■ **GIVEN ENTRIES**:
________________

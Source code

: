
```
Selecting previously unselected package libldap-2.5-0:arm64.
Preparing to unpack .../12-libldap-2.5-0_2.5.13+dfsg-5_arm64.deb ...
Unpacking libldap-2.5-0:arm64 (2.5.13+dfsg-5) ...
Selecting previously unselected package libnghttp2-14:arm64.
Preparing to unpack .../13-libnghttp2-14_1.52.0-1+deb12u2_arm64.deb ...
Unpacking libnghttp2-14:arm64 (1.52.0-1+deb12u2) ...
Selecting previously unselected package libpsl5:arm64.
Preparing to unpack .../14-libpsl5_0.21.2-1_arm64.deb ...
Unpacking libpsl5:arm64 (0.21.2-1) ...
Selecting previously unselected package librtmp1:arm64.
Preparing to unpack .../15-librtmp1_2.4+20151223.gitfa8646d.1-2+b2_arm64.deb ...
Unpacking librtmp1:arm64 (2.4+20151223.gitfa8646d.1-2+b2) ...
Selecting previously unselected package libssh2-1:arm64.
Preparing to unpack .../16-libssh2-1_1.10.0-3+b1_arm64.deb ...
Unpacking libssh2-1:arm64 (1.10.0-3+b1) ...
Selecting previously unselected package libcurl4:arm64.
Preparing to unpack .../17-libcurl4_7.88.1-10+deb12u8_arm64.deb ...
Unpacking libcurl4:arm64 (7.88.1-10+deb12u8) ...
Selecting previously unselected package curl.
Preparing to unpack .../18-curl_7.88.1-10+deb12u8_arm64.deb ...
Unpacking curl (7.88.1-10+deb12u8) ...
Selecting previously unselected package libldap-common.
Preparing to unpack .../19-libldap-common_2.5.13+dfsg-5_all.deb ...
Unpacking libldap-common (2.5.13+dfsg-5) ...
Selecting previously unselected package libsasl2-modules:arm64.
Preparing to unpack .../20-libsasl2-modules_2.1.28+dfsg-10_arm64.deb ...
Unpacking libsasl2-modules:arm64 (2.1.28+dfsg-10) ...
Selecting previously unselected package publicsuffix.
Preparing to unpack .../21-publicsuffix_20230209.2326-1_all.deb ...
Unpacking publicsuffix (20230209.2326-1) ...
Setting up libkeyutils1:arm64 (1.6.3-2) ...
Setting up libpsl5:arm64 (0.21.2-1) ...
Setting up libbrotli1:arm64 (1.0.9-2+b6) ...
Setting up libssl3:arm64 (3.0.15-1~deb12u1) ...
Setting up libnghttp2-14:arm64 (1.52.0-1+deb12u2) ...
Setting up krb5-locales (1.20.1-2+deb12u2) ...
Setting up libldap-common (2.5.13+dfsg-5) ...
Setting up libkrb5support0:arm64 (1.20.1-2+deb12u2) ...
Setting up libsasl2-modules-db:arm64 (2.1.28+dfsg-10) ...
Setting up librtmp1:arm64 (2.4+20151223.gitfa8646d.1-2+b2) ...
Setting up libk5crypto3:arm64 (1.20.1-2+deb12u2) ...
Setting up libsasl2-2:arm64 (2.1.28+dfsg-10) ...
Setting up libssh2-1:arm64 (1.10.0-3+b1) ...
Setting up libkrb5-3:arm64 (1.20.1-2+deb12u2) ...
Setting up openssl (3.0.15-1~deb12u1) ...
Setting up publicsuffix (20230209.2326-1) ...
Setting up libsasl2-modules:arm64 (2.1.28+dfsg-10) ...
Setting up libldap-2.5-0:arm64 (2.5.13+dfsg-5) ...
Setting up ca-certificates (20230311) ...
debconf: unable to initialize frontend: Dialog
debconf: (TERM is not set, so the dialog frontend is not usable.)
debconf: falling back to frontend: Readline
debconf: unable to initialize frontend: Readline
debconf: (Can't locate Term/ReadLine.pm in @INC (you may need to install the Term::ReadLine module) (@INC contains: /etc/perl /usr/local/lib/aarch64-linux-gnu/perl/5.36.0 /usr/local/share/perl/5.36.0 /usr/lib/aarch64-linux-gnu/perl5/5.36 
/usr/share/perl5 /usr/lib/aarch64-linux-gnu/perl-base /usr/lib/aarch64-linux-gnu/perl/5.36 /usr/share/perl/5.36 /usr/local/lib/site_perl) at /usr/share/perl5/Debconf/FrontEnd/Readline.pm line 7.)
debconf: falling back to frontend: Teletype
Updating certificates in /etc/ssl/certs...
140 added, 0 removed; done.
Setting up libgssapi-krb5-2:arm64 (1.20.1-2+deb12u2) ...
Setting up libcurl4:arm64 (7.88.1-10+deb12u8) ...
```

________________

Could you set down each entry above word for word?

■ **SOLUTION TO THIS PROBLEM**:
Source code

:
```
Selecting previously unselected package libldap-2.5-0:arm64.
Preparing to unpack .../12-libldap-2.5-0_2.5.13+dfsg-5_arm64.deb ...
Unpacking libldap-2.5-0:arm64 (2.5.13+dfsg-5) ...
Selecting previously unselected package libnghttp2-14:arm64.
Preparing to unpack .../13-libnghttp2-14_1.52.0-1+deb12u2_arm64.deb ...
Unpacking libnghttp2-14:arm64 (1.52.0-1+deb12u2) ...
Selecting previously unselected package libpsl5:arm64.
Preparing to unpack .../14-libpsl5_0.21.2-1_arm64.deb ...
Unpacking libpsl5:arm64 (0.21.2-1) ...
Selecting previously unselected package librtmp1:arm64.
Preparing to unpack .../15-librtmp1_2.4+20151223.gitfa8646d.1-2+b2_arm64.deb ...
Unpacking librtmp1:arm64 (2.4+20151223.gitfa8646d.1-2+b2) ...
Selecting previously unselected package libssh2-1:arm64.
Preparing to unpack .../16-libssh2-1_1.10.0-3+b1_arm64.deb ...
Unpacking libssh2-1:arm64 (1.10.0-3+b1) ...
Selecting previously unselected package libcurl4:arm64.
Preparing to unpack .../17-libcurl4_7.88.1-10+deb12u8_arm64.deb ...
Unpacking libcurl4:arm64 (7.88.1-10+deb12u8) ...
Selecting previously unselected package curl.
Preparing to unpack .../18-curl_7.88.1-10+deb12u8_arm64.deb ...
Unpacking curl (7.88.1-10+deb12u8) ...
Selecting previously unselected package libldap-common.
Preparing to unpack .../19-libldap-common_2.5.13+dfsg-5_all.deb ...
Unpacking libldap-common (2.5.13+dfsg-5) ...
Selecting previously unselected package libsasl2-modules:arm64.
Preparing to unpack .../20-libsasl2-modules_2.1.28+dfsg-10_arm64.deb ...
Unpacking libsasl2-modules:arm64 (2.1.28+dfsg-10) ...
Selecting previously unselected package publicsuffix.
Preparing to unpack .../21-publicsuffix_20230209.2326-1_all.deb ...
Unpacking publicsuffix (20230209.2326-1) ...
Setting up libkeyutils1:arm64 (1.6.3-2) ...
Setting up libpsl5:arm64 (0.21.2-1) ...
Setting up libbrotli1:arm64 (1.0.9-2+b6) ...
Setting up libssl3:arm64 (3.0.15-1~deb12u1) ...
Setting up libnghttp2-14:arm64 (1.52.0-1+deb12u2) ...
Setting up krb5-locales (1.20.1-2+deb12u2) ...
Setting up libldap-common (2.5.13+dfsg-5) ...
Setting up libkrb5support0:arm64 (1.20.1-2+deb12u2) ...
Setting up libsasl2-modules-db:arm64 (2.1.28+dfsg-10) ...
Setting up librtmp1:arm64 (2.4+20151223.gitfa8646d.1-2+b2) ...
Setting up libk5crypto3:arm64 (1.20.1-2+deb12u2) ...
Setting up libsasl2-2:arm64 (2.1.28+dfsg-10) ...
Setting up libssh2-1:arm64 (1.10.0-3+b1) ...
Setting up libkrb5-3:arm64 (1.20.1-2+deb12u2) ...
Setting up openssl (3.0.15-1~deb12u1) ...
Setting up publicsuffix (20230209.2326-1) ...
Setting up libsasl2-modules:arm64 (2.1.28+dfsg-10) ...
Setting up libldap-2.5-0:arm64 (2.5.13+dfsg-5) ...
Setting up ca-certificates (20230311) ...
debconf: unable to initialize frontend: Dialog
debconf: (TERM is not set, so the dialog frontend is not usable.)
debconf: falling back to frontend: Readline
debconf: unable to initialize frontend: Readline
debconf: (Can't locate Term/ReadLine.pm in @INC (you may need to install the Term::ReadLine module) (@INC contains: /etc/perl /usr/local/lib/aarch64-linux-gnu/perl/5.36.0 /usr/local/share/perl/5.36.0 /usr/lib/aarch64-linux-gnu/perl5/5.36 
/usr/share/perl5 /usr/lib/aarch64-linux-gnu/perl-base /usr/lib/aarch64-linux-gnu/perl/5.36 /usr/share/perl/5.36 /usr/local/lib/site_perl) at /usr/share/perl5/Debconf/FrontEnd/Readline.pm line 7.)
debconf: falling back to frontend: Teletype
Updating certificates in /etc/ssl/certs...
140 added, 0 removed; done.
Setting up libgssapi-krb5-2:arm64 (1.20.1-2+deb12u2) ...
Setting up libcurl4:arm64 (7.88.1-10+deb12u8) ...
```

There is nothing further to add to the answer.